Improving our understanding of the mechanisms that drive maladaptive cognition in depression, and underpin attributional processes in healthy participants, will constitute an important contribution to scientific knowledge, as well as being of high societal and clinical relevance. This work will contribute to the fields of clinical psychology and cognitive and computational neuroscience, and more specifically research on decision-making, reinforcement learning, metacognition, and sense of agency. By bringing together these research topics, which have remained largely separate, this work will provide novel insights into the interactions between these important human capacities. Using reinforcement learning tasks will allow us to leverage the large literature and computational models available to investigating the under-researched topic of attributional processes, offering a unique opportunity for translational neuroscience.

This research will directly impact an on-going project of a collaborator, aiming to develop novel clinical interventions. Identifying novel behavioural markers of maladaptive cognition will broaden the toolkit for assessment of individuals, to improve differential diagnosis and treatment allocation. To maximise clinical impact, we will target psychiatry-focused conferences and journals for research dissemination, in addition to psychology and neuroscience outlets, and will organise an international workshop with researchers and clinical experts. This will facilitate establishing new collaborations with clinical experts and promote further testing of the clinical relevance of our work, namely regarding their predictive validity of treatment outcomes.

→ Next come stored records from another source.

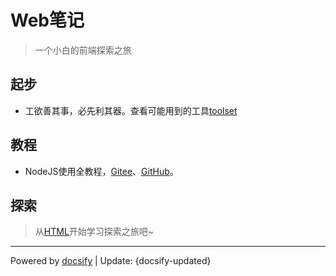 <!-- 
* 该文件是根目录
* 当直接访问时，显示的页面是该页面
* 如果没有设置自定义侧边栏，该文件的标题会显示在侧边栏
-->

# Web笔记

> 一个小白的前端探索之旅

## 起步

* 工欲善其事，必先利其器。查看可能用到的工具[toolset](https://gitee.com/ajaxsync/toolset)

## 教程

* NodeJS使用全教程，[Gitee](https://gitee.com/ajaxsync/toolset/wikis/)、[GitHub](https://github.com/ajaxsync/webdocs/wiki)。

## 探索
> 从[HTML](base/html/README.md)开始学习探索之旅吧~

<hr>
<!-- 更新日期 -->

Powered by [docsify](https://docsify.js.org/) <span>|</span> 
Update: {docsify-updated} 

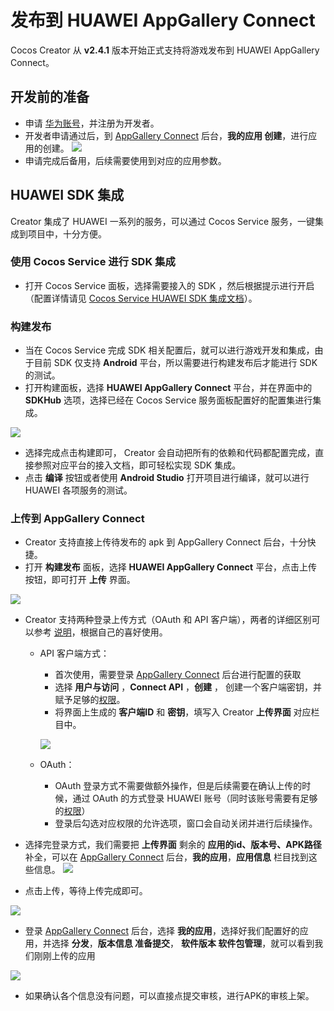 # 发布到 HUAWEI AppGallery Connect
Cocos Creator 从 **v2.4.1** 版本开始正式支持将游戏发布到 HUAWEI AppGallery Connect。
## 开发前的准备
- 申请 [华为账号](https://id1.cloud.huawei.com/CAS/portal/loginAuth.html)，并注册为开发者。
- 开发者申请通过后，到 [AppGallery Connect](https://developer.huawei.com/consumer/cn/service/josp/agc/index.html) 后台，**我的应用 创建**，进行应用的创建。
![](./publish-agc/create-app.png)
- 申请完成后备用，后续需要使用到对应的应用参数。

## HUAWEI SDK 集成
Creator 集成了 HUAWEI 一系列的服务，可以通过 Cocos Service 服务，一键集成到项目中，十分方便。
### 使用 Cocos Service 进行 SDK 集成
- 打开 Cocos Service 面板，选择需要接入的 SDK ，然后根据提示进行开启（配置详情请见 [Cocos Service HUAWEI SDK 集成文档]()）。
### 构建发布
- 当在 Cocos Service 完成 SDK 相关配置后，就可以进行游戏开发和集成，由于目前 SDK 仅支持 **Android** 平台，所以需要进行构建发布后才能进行 SDK 的测试。
- 打开构建面板，选择 **HUAWEI AppGallery Connect** 平台，并在界面中的 **SDKHub** 选项，选择已经在 Cocos Service 服务面板配置好的配置集进行集成。

![](./publish-agc/agc-builder.png)
- 选择完成点击构建即可， Creator 会自动把所有的依赖和代码都配置完成，直接参照对应平台的接入文档，即可轻松实现 SDK 集成。
- 点击 **编译** 按钮或者使用 **Android Studio** 打开项目进行编译，就可以进行 HUAWEI 各项服务的测试。
### 上传到 AppGallery Connect
- Creator 支持直接上传待发布的 apk 到 AppGallery Connect 后台，十分快捷。
- 打开 **构建发布** 面板，选择 **HUAWEI AppGallery Connect** 平台，点击上传按钮，即可打开 **上传** 界面。

![](./publish-agc/agc-upload-panel.png)
- Creator 支持两种登录上传方式（OAuth 和 API 客户端），两者的详细区别可以参考 [说明](https://developer.huawei.com/consumer/cn/doc/development/AppGallery-connect-Guides/agcapi-getstarted)，根据自己的喜好使用。
    - API 客户端方式：
        - 首次使用，需要登录 [AppGallery Connect](https://developer.huawei.com/consumer/cn/service/josp/agc/index.html) 后台进行配置的获取
        - 选择 **用户与访问** ，**Connect API** ，**创建** ， 创建一个客户端密钥，并赋予足够的[权限](https://developer.huawei.com/consumer/cn/doc/distribution/app/agc-team_account_mgt#appendix)。
        - 将界面上生成的 **客户端ID** 和 **密钥**，填写入 Creator **上传界面**  对应栏目中。
        
        ![](./publish-agc/agc-connect-api.png)
    - OAuth：
        - OAuth 登录方式不需要做额外操作，但是后续需要在确认上传的时候，通过 OAuth 的方式登录 HUAWEI 账号（同时该账号需要有足够的[权限](https://developer.huawei.com/consumer/cn/doc/distribution/app/agc-team_account_mgt#appendix)）
        - 登录后勾选对应权限的允许选项，窗口会自动关闭并进行后续操作。
- 选择完登录方式，我们需要把 **上传界面** 剩余的 **应用的id、版本号、APK路径** 补全，可以在 [AppGallery Connect](https://developer.huawei.com/consumer/cn/service/josp/agc/index.html) 后台，**我的应用**，**应用信息** 栏目找到这些信息。
![](./publish-agc/agc-appid.png)

- 点击上传，等待上传完成即可。

![](./publish-agc/agc-upload.png)
- 登录 [AppGallery Connect](https://developer.huawei.com/consumer/cn/service/josp/agc/index.html) 后台，选择 **我的应用**，选择好我们配置好的应用，并选择 **分发**，**版本信息 准备提交**， **软件版本 软件包管理**，就可以看到我们刚刚上传的应用

![](./publish-agc/apk-list.png)
- 如果确认各个信息没有问题，可以直接点提交审核，进行APK的审核上架。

This project will also develop and validate novel experimental paradigms to investigate attributional processes and their interaction with metacognition. Scripts for the experimental task and analyses, as well as de-identified data (within information governance regulations), will be made freely available to researchers in the field who are interested in adapting and re-using them. This creates novel resources for experiments, as well as for conducting re-analyses, and meta-analyses.


We will present our project and findings to services users, i.e. people who suffer from mental health problems, or people working with, or caring for, those who do. The charity MQ Mental Health holds a yearly Mental Health Science meeting, where scientists present their work to other researchers and service users. UCL's North London Service Users Forum will provide further opportunities to receive feedback on our study designs and findings. Engaging with the potential end-users of future diagnostic tools and clinical interventions will thus broaden the perspective for further research. We will also disseminate our research and findings at local NHS Improving Access to Psychological Treatment services, to receive feedback from clinicians.

Sharing our findings with the general public could additionally have a direct impact on their lives, by helping them better understand potentially maladaptive thinking. Research has shown that raising awareness of the potential for illusions of causality, i.e. erroneous causal attributions, and fostering a more analytic assessment of causal relations, can help reduce illusions and cognitive biases. Highlighting counterfactuals ("what would have happened had I done X instead of Y") may also serve to reduce exaggerated self-attribution. Similarly, research on metacognition has shown that awareness of potentially confusing the sources of metacognitive signals (e.g. difficulty) can reduce misattributions, and hence an unwarranted influence on other cognitive processes. Engaging in open discussions about mental illness may additionally help reduce stigma, motivating people to seek help themselves, or better detect warning signs in others.